* [Work request]
From the records below, extract all the text exactly and leave the images behind.

* [Available data]
···

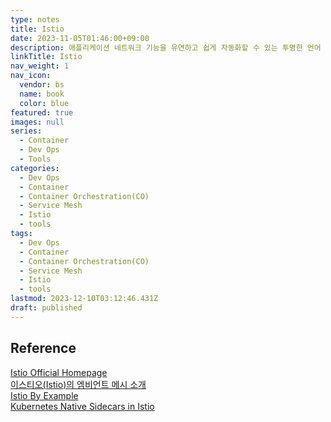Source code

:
 ```yaml
---
type: notes
title: Istio
date: 2023-11-05T01:46:00+09:00
description: 애플리케이션 네트워크 기능을 유연하고 쉽게 자동화할 수 있는 투명한 언어 독립적 방법을 제공하는 현대화된 서비스 네트워킹 레이어인 서비스 메시
linkTitle: Istio
nav_weight: 1
nav_icon:
  vendor: bs
  name: book
  color: blue
featured: true
images: null
series:
  - Container
  - Dev Ops
  - Tools
categories:
  - Dev Ops
  - Container
  - Container Orchestration(CO)
  - Service Mesh
  - Istio
  - tools
tags:
  - Dev Ops
  - Container
  - Container Orchestration(CO)
  - Service Mesh
  - Istio
  - tools
lastmod: 2023-12-10T03:12:46.431Z
draft: published
---
```


## Reference

[Istio Official Homepage](https://istio.io/)  
[이스티오(Istio)의 엠비언트 메시 소개](https://yozm.wishket.com/magazine/detail/2048/)  
[Istio By Example](https://istiobyexample.dev/)  
[Kubernetes Native Sidecars in Istio](https://istio.io/latest/blog/2023/native-sidecars/)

···

* [Finished task]
Source code

:
 ```yaml
---
type: notes
title: Istio
date: 2023-11-05T01:46:00+09:00
description: 애플리케이션 네트워크 기능을 유연하고 쉽게 자동화할 수 있는 투명한 언어 독립적 방법을 제공하는 현대화된 서비스 네트워킹 레이어인 서비스 메시
linkTitle: Istio
nav_weight: 1
nav_icon:
  vendor: bs
  name: book
  color: blue
featured: true
images: null
series:
  - Container
  - Dev Ops
  - Tools
categories:
  - Dev Ops
  - Container
  - Container Orchestration(CO)
  - Service Mesh
  - Istio
  - tools
tags:
  - Dev Ops
  - Container
  - Container Orchestration(CO)
  - Service Mesh
  - Istio
  - tools
lastmod: 2023-12-10T03:12:46.431Z
draft: published
---
```


## Reference

[Istio Official Homepage](https://istio.io/)  
[이스티오(Istio)의 엠비언트 메시 소개](https://yozm.wishket.com/magazine/detail/2048/)  
[Istio By Example](https://istiobyexample.dev/)  
[Kubernetes Native Sidecars in Istio](https://istio.io/latest/blog/2023/native-sidecars/)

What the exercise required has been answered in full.